WHAT YOU ARE ASKED TO DO: Output the entries in full and verbatim, pictures omitted.

WORKING DATA:
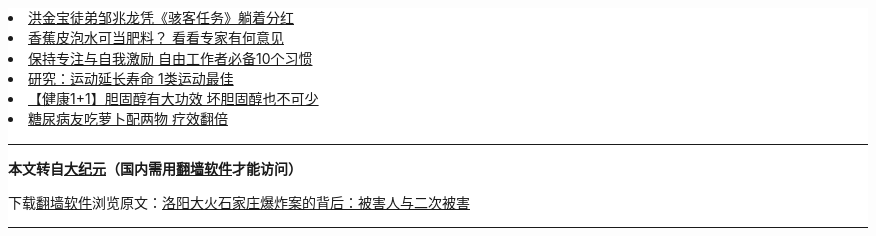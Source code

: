 <li><a href="https://github.com/19920513/djy/blob/master/gb/24/5/1/n14238715.md#1">洪金宝徒弟邹兆龙凭《骇客任务》躺着分红</a></li>
<li><a href="https://github.com/19920513/djy/blob/master/gb/24/4/30/n14237529.md#1">香蕉皮泡水可当肥料？ 看看专家有何意见</a></li>
<li><a href="https://github.com/19920513/djy/blob/master/gb/24/4/14/n14225573.md#1">保持专注与自我激励 自由工作者必备10个习惯</a></li>
<li><a href="https://github.com/19920513/djy/blob/master/gb/24/4/26/n14234405.md#1">研究：运动延长寿命 1类运动最佳</a></li>
<li><a href="https://github.com/19920513/djy/blob/master/gb/24/4/29/n14236966.md#1">【健康1+1】胆固醇有大功效 坏胆固醇也不可少</a></li>
<li><a href="https://github.com/19920513/djy/blob/master/gb/24/4/29/n14237054.md#1">糖尿病友吃萝卜配两物 疗效翻倍</a></li>
<hr>
<strong>本文转自<a href="https://www.epochtimes.com">大纪元</a>（国内需用<a href="https://github.com/19920513/www/blob/master/README.md#8">翻墙软件</a>才能访问）</strong><p>下载<a href="https://github.com/19920513/www/blob/master/README.md#8">翻墙软件</a>浏览原文：<a href="https://www.epochtimes.com/gb/2/2/8/n169451.htm">洛阳大火石家庄爆炸案的背后：被害人与二次被害</a></p><hr>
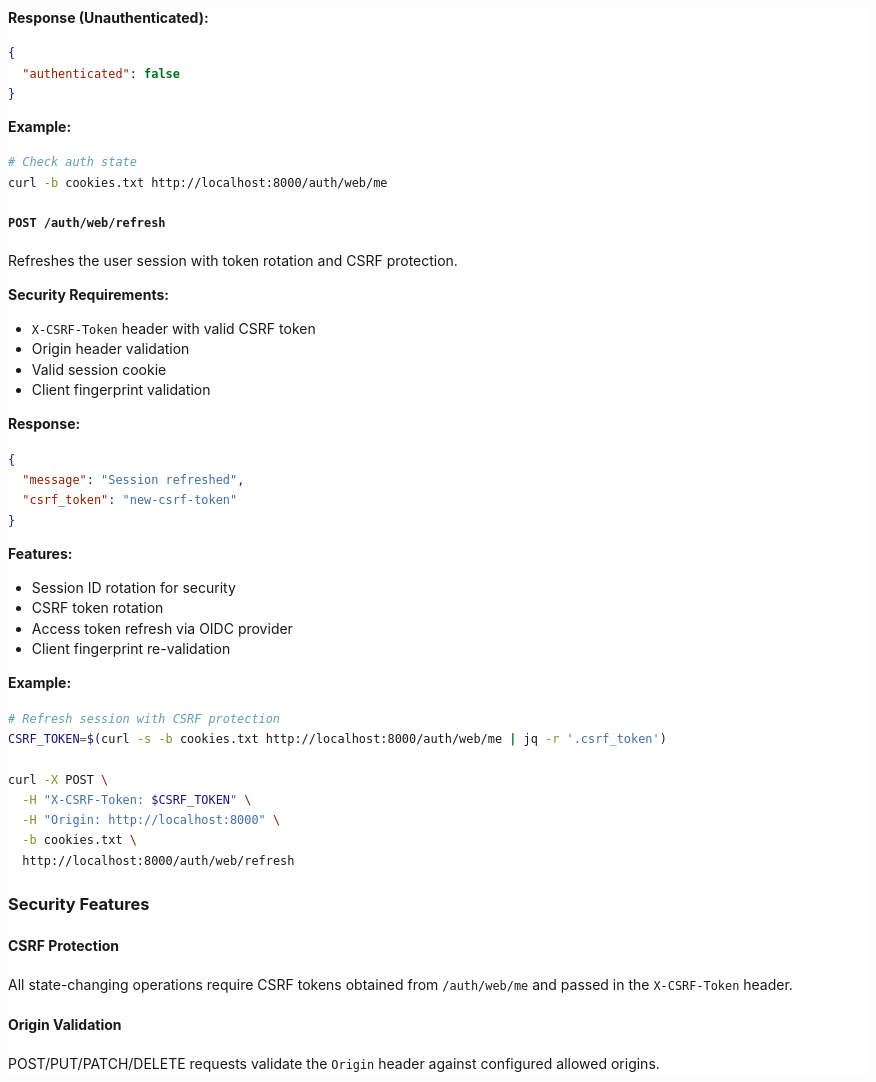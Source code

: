 **Response (Unauthenticated):**
```json
{
  "authenticated": false
}
```

**Example:**
```bash
# Check auth state
curl -b cookies.txt http://localhost:8000/auth/web/me
```

#### `POST /auth/web/refresh`

Refreshes the user session with token rotation and CSRF protection.

**Security Requirements:**
- `X-CSRF-Token` header with valid CSRF token
- Origin header validation
- Valid session cookie
- Client fingerprint validation

**Response:**
```json
{
  "message": "Session refreshed",
  "csrf_token": "new-csrf-token"
}
```

**Features:**
- Session ID rotation for security
- CSRF token rotation
- Access token refresh via OIDC provider
- Client fingerprint re-validation

**Example:**
```bash
# Refresh session with CSRF protection
CSRF_TOKEN=$(curl -s -b cookies.txt http://localhost:8000/auth/web/me | jq -r '.csrf_token')

curl -X POST \
  -H "X-CSRF-Token: $CSRF_TOKEN" \
  -H "Origin: http://localhost:8000" \
  -b cookies.txt \
  http://localhost:8000/auth/web/refresh
```

### Security Features

#### CSRF Protection
All state-changing operations require CSRF tokens obtained from `/auth/web/me` and passed in the `X-CSRF-Token` header.

#### Origin Validation
POST/PUT/PATCH/DELETE requests validate the `Origin` header against configured allowed origins.
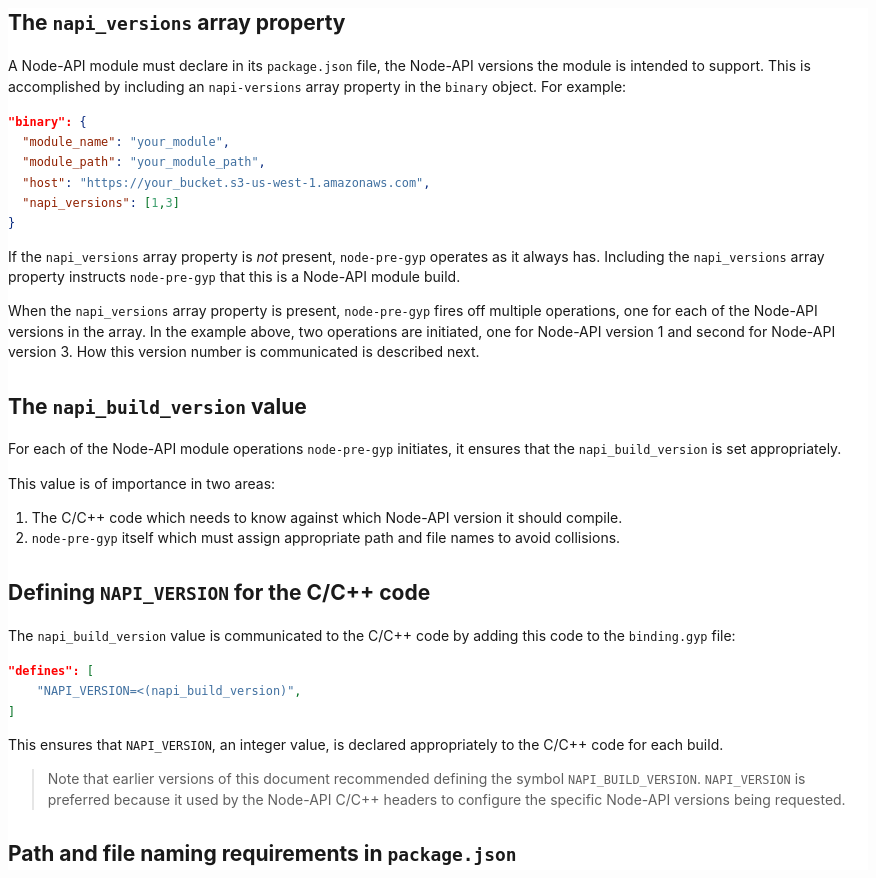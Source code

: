 ## The `napi_versions` array property

A Node-API module must declare in its `package.json` file, the Node-API versions the module is intended to support. This is accomplished by including an `napi-versions` array property in the `binary` object. For example:

```json
"binary": {
  "module_name": "your_module",
  "module_path": "your_module_path",
  "host": "https://your_bucket.s3-us-west-1.amazonaws.com",
  "napi_versions": [1,3]
}
```

If the `napi_versions` array property is _not_ present, `node-pre-gyp` operates as it always has. Including the `napi_versions` array property instructs `node-pre-gyp` that this is a Node-API module build.

When the `napi_versions` array property is present, `node-pre-gyp` fires off multiple operations, one for each of the Node-API versions in the array. In the example above, two operations are initiated, one for Node-API version 1 and second for Node-API version 3. How this version number is communicated is described next.

## The `napi_build_version` value

For each of the Node-API module operations `node-pre-gyp` initiates, it ensures that the `napi_build_version` is set appropriately.

This value is of importance in two areas:

1. The C/C++ code which needs to know against which Node-API version it should compile.
2. `node-pre-gyp` itself which must assign appropriate path and file names to avoid collisions.

## Defining `NAPI_VERSION` for the C/C++ code

The `napi_build_version` value is communicated to the C/C++ code by adding this code to the `binding.gyp` file:

```json
"defines": [
    "NAPI_VERSION=<(napi_build_version)",
]
```

This ensures that `NAPI_VERSION`, an integer value, is declared appropriately to the C/C++ code for each build.

> Note that earlier versions of this document recommended defining the symbol `NAPI_BUILD_VERSION`. `NAPI_VERSION` is preferred because it used by the Node-API C/C++ headers to configure the specific Node-API versions being requested.

## Path and file naming requirements in `package.json`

OUTPUT:
Source code

: <li><a href="https://github.com/19920513/djy/blob/master/gb/24/5/1/n14238715.md#1">洪金宝徒弟邹兆龙凭《骇客任务》躺着分红</a></li>
<li><a href="https://github.com/19920513/djy/blob/master/gb/24/4/30/n14237529.md#1">香蕉皮泡水可当肥料？ 看看专家有何意见</a></li>
<li><a href="https://github.com/19920513/djy/blob/master/gb/24/4/14/n14225573.md#1">保持专注与自我激励 自由工作者必备10个习惯</a></li>
<li><a href="https://github.com/19920513/djy/blob/master/gb/24/4/26/n14234405.md#1">研究：运动延长寿命 1类运动最佳</a></li>
<li><a href="https://github.com/19920513/djy/blob/master/gb/24/4/29/n14236966.md#1">【健康1+1】胆固醇有大功效 坏胆固醇也不可少</a></li>
<li><a href="https://github.com/19920513/djy/blob/master/gb/24/4/29/n14237054.md#1">糖尿病友吃萝卜配两物 疗效翻倍</a></li>
<hr>
<strong>本文转自<a href="https://www.epochtimes.com">大纪元</a>（国内需用<a href="https://github.com/19920513/www/blob/master/README.md#8">翻墙软件</a>才能访问）</strong><p>下载<a href="https://github.com/19920513/www/blob/master/README.md#8">翻墙软件</a>浏览原文：<a href="https://www.epochtimes.com/gb/2/2/8/n169451.htm">洛阳大火石家庄爆炸案的背后：被害人与二次被害</a></p><hr>
Source code

: **Response (Unauthenticated):**
```json
{
  "authenticated": false
}
```

**Example:**
```bash
# Check auth state
curl -b cookies.txt http://localhost:8000/auth/web/me
```

#### `POST /auth/web/refresh`

Refreshes the user session with token rotation and CSRF protection.

**Security Requirements:**
- `X-CSRF-Token` header with valid CSRF token
- Origin header validation
- Valid session cookie
- Client fingerprint validation

**Response:**
```json
{
  "message": "Session refreshed",
  "csrf_token": "new-csrf-token"
}
```

**Features:**
- Session ID rotation for security
- CSRF token rotation
- Access token refresh via OIDC provider
- Client fingerprint re-validation

**Example:**
```bash
# Refresh session with CSRF protection
CSRF_TOKEN=$(curl -s -b cookies.txt http://localhost:8000/auth/web/me | jq -r '.csrf_token')

curl -X POST \
  -H "X-CSRF-Token: $CSRF_TOKEN" \
  -H "Origin: http://localhost:8000" \
  -b cookies.txt \
  http://localhost:8000/auth/web/refresh
```

### Security Features

#### CSRF Protection
All state-changing operations require CSRF tokens obtained from `/auth/web/me` and passed in the `X-CSRF-Token` header.

#### Origin Validation
POST/PUT/PATCH/DELETE requests validate the `Origin` header against configured allowed origins.
Source code

: ## The `napi_versions` array property

A Node-API module must declare in its `package.json` file, the Node-API versions the module is intended to support. This is accomplished by including an `napi-versions` array property in the `binary` object. For example:

```json
"binary": {
  "module_name": "your_module",
  "module_path": "your_module_path",
  "host": "https://your_bucket.s3-us-west-1.amazonaws.com",
  "napi_versions": [1,3]
}
```

If the `napi_versions` array property is _not_ present, `node-pre-gyp` operates as it always has. Including the `napi_versions` array property instructs `node-pre-gyp` that this is a Node-API module build.

When the `napi_versions` array property is present, `node-pre-gyp` fires off multiple operations, one for each of the Node-API versions in the array. In the example above, two operations are initiated, one for Node-API version 1 and second for Node-API version 3. How this version number is communicated is described next.

## The `napi_build_version` value

For each of the Node-API module operations `node-pre-gyp` initiates, it ensures that the `napi_build_version` is set appropriately.

This value is of importance in two areas:

1. The C/C++ code which needs to know against which Node-API version it should compile.
2. `node-pre-gyp` itself which must assign appropriate path and file names to avoid collisions.

## Defining `NAPI_VERSION` for the C/C++ code

The `napi_build_version` value is communicated to the C/C++ code by adding this code to the `binding.gyp` file:

```json
"defines": [
    "NAPI_VERSION=<(napi_build_version)",
]
```

This ensures that `NAPI_VERSION`, an integer value, is declared appropriately to the C/C++ code for each build.

> Note that earlier versions of this document recommended defining the symbol `NAPI_BUILD_VERSION`. `NAPI_VERSION` is preferred because it used by the Node-API C/C++ headers to configure the specific Node-API versions being requested.

## Path and file naming requirements in `package.json`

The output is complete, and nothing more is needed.